474306 Direct Measurements of Cholesterol’s Impact on Lipid Hydration and Packing in Phosphatidylcholine Lipid Bilayers

Tuesday, November 15, 2016: 3:15 PM
Union Square 23 & 24 (Hilton San Francisco Union Square)
Tonya L. Kuhl, Chemical Engineering and Materials Science, University of California Davis, Davis, CA, Erik B. Watkins, Los Alamos Neutron Science Center, Los Alamos National Laboratory, Los Alamos, NM and James Kurniawan, UC Davis, Davis, CA

The role of cholesterol in physiological and model biological membranes has been studied extensively. A particularly active research area is the importance of cholesterol in modulating lipid rafts domains, which are thought to be involved in a myriad of cellular processes from protein sorting to signal transduction.

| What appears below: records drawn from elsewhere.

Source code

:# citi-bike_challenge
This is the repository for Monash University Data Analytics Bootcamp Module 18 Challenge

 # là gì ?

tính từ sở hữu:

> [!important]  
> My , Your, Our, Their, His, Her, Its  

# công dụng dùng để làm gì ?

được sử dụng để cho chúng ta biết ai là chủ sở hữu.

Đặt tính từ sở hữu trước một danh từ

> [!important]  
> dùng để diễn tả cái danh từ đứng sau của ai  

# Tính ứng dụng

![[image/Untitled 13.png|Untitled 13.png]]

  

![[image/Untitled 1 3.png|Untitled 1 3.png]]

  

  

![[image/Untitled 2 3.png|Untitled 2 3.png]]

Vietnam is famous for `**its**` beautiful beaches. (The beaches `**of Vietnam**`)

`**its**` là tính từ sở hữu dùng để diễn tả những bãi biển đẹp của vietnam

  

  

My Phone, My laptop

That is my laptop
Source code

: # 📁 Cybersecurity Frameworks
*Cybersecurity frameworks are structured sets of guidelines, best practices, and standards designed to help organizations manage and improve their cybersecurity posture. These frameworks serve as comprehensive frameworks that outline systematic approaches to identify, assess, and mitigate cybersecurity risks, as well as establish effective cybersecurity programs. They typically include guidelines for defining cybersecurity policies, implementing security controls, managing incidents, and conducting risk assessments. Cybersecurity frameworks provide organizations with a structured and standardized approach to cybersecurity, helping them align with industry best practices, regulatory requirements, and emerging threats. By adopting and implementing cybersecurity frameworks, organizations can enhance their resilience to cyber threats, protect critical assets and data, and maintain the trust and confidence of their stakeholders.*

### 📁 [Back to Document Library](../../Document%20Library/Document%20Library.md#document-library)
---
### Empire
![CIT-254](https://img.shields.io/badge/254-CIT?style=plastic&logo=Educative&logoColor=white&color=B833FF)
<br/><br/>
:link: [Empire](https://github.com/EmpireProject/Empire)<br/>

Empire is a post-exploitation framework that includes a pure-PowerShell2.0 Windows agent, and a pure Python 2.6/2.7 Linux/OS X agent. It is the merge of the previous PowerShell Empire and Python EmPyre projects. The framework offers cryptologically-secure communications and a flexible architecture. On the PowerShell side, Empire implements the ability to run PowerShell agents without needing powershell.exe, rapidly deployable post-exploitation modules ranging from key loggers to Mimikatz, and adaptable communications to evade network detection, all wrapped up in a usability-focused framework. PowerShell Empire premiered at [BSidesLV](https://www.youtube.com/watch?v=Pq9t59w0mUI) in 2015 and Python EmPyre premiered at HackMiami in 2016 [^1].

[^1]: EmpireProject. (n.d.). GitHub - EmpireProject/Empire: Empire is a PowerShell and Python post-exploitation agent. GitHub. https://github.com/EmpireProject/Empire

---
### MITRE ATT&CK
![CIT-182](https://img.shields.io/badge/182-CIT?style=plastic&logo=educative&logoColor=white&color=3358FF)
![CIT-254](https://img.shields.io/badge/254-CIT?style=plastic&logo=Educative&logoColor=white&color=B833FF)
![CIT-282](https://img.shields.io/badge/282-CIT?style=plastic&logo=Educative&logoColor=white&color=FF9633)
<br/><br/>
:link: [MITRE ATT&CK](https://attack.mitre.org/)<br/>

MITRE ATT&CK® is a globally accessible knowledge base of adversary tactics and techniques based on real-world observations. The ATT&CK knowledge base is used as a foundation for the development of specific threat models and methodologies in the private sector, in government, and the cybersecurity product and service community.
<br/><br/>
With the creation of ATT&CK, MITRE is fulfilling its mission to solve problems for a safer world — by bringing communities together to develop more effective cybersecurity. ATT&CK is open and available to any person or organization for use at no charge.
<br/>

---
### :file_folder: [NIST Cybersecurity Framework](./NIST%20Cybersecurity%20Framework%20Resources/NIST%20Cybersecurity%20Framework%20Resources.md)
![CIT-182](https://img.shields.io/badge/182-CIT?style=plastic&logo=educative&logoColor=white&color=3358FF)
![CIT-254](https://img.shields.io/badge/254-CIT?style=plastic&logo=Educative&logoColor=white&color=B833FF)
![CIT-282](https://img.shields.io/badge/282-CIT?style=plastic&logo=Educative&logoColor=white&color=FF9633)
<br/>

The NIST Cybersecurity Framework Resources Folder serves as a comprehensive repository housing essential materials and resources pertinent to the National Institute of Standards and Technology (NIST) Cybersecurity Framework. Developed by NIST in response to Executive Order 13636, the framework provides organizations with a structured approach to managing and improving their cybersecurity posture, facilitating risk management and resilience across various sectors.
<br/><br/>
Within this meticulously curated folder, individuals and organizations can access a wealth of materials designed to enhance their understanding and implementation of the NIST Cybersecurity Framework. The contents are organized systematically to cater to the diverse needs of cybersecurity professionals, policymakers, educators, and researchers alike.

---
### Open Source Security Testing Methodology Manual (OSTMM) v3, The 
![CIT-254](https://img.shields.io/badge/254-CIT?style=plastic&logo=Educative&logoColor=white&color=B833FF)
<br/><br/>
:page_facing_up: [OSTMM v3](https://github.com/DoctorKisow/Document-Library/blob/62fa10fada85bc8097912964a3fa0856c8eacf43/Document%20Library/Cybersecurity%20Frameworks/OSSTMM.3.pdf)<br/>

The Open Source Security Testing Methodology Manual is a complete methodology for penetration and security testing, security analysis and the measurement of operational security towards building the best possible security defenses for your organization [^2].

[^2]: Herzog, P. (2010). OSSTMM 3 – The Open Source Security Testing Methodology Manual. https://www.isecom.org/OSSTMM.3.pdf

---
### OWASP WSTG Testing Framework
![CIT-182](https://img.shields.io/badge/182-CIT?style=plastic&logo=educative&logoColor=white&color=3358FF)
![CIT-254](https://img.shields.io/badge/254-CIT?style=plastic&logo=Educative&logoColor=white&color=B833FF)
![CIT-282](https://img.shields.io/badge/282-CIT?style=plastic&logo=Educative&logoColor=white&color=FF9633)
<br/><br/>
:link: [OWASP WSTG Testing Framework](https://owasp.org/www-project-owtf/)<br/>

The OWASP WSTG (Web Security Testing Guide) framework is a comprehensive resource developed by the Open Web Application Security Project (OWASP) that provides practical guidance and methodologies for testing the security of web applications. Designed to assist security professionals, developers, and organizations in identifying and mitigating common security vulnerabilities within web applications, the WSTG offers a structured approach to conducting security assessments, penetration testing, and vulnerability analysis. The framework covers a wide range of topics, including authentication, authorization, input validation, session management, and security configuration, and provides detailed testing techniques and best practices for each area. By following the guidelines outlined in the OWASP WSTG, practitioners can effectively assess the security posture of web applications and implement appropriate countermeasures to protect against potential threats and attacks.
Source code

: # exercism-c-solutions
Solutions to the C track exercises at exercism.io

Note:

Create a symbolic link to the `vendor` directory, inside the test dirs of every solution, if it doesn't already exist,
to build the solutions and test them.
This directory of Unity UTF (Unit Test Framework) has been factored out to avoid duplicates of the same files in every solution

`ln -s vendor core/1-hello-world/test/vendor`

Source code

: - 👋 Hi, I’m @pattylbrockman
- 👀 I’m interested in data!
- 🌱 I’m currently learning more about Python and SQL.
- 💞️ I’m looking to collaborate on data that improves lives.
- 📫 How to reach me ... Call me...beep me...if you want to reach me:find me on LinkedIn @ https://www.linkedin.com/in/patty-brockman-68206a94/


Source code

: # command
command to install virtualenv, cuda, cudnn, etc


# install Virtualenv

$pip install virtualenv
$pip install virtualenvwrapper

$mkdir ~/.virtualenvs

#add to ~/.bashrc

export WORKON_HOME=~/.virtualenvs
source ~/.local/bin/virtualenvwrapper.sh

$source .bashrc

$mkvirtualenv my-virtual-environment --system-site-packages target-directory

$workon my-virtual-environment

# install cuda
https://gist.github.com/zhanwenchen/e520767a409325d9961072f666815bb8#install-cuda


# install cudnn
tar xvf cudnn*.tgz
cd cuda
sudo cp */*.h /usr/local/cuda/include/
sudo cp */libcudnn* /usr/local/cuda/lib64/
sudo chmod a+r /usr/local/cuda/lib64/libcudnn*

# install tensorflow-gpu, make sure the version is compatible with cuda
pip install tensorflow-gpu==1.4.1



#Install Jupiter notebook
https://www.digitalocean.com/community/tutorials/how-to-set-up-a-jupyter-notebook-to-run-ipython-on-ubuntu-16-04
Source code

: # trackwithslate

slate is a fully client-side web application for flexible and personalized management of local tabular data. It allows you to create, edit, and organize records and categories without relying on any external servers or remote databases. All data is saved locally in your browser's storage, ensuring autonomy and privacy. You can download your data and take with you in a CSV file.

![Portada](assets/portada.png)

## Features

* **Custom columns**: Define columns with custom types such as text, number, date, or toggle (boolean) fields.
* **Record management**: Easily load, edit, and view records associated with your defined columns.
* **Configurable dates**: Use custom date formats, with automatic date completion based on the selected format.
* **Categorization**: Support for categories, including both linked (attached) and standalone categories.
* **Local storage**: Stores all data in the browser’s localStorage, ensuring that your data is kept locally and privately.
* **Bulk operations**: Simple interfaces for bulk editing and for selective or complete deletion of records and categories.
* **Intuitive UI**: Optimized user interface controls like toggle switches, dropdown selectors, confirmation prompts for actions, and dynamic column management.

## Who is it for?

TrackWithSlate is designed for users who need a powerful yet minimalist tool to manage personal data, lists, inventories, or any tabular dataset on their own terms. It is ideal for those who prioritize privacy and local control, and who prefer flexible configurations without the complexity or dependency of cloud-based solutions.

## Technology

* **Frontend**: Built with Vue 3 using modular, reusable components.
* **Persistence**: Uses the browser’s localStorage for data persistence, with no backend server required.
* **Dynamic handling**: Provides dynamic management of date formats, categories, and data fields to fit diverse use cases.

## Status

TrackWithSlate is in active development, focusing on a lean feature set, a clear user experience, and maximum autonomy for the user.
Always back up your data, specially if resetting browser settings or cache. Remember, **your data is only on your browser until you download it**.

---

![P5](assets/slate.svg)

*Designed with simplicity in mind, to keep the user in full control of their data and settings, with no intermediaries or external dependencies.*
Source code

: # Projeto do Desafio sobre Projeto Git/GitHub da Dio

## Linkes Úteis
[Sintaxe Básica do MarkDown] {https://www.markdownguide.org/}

Fundamental biophysical studies on model systems have begun to tease out the thermodynamics and molecular level interactions between cholesterol and lipids. In this work, high resolution x-ray diffraction from single supported bilayers and monolayers at the air water interface of phosphatidylcholine-cholesterol mixtures clearly elucidates cholesterol-lipid complex formation, phase separation, and suggests the formation of a cholesterol superlattice with a specific stoichiometric ratio that occurs in lipid bilayers but not in the lipid monolayers. Importantly, convincing evidence will be presented that cholesterol alters the hydration of saturated phosphatidylcholine lipid bilayers, resulting in significant changes in lipid packing and orientation.